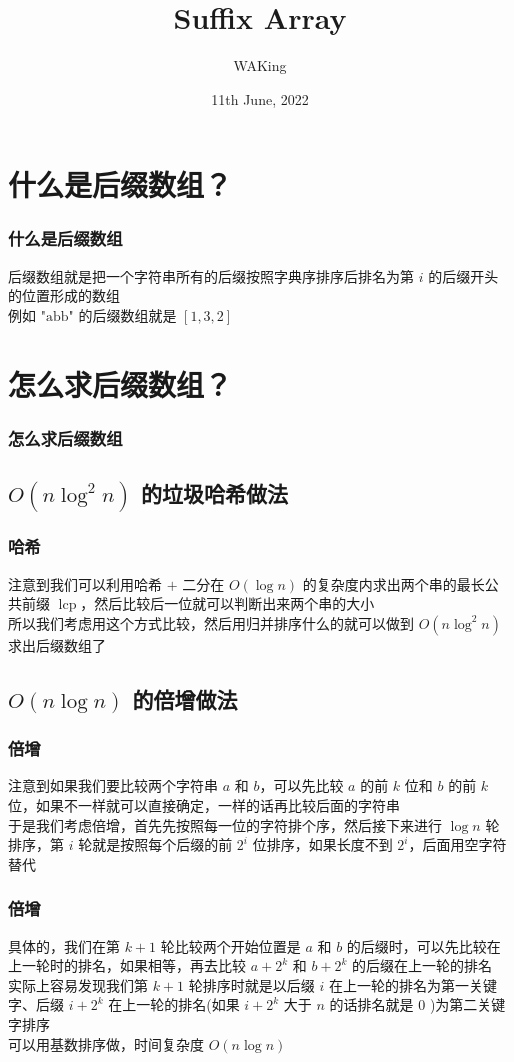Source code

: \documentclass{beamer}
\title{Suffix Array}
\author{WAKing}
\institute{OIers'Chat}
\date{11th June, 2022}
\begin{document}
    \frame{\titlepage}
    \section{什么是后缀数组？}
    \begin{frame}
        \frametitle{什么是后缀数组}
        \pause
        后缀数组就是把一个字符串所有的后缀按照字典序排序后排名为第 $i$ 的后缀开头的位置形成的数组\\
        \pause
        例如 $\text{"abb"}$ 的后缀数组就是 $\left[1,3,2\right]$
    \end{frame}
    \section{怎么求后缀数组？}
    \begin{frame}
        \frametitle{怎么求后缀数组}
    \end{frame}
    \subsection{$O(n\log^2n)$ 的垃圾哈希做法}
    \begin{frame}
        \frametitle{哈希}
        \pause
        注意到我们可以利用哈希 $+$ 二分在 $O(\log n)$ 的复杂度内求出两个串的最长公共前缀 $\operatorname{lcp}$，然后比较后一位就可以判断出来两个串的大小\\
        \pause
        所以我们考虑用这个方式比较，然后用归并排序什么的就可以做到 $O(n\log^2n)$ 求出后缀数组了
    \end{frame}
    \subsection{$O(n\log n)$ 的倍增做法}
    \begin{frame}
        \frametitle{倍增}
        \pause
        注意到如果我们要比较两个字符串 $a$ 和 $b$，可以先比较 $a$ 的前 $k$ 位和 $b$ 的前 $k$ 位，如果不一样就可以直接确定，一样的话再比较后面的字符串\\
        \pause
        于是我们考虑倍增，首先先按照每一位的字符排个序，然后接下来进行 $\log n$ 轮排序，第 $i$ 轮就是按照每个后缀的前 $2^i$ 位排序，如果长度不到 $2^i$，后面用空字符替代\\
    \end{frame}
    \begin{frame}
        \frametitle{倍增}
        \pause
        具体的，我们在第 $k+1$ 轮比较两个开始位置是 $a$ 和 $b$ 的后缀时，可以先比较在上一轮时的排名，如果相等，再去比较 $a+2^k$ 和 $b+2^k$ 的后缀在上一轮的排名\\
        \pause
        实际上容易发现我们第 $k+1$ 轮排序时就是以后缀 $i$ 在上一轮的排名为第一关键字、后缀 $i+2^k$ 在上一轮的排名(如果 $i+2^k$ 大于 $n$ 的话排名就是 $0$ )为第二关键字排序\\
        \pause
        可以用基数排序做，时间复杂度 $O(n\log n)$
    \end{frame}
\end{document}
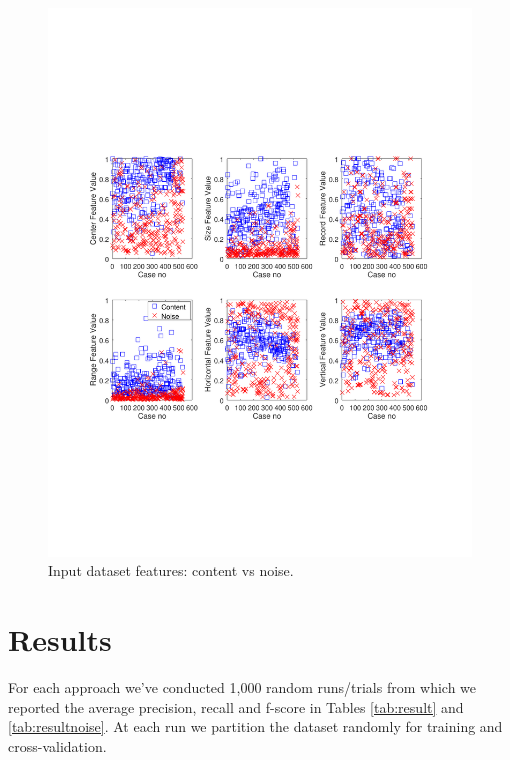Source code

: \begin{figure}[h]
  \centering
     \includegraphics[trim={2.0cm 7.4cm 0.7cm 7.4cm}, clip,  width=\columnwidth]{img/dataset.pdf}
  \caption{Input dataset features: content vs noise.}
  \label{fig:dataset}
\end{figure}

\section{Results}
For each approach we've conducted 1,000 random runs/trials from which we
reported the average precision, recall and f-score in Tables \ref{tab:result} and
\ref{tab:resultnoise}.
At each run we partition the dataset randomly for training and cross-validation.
--------
## REQUIRED ACTION
What is needed is one number, the count of lines in the listing above that contain the word "dataset".

## WRITTEN REPLY
4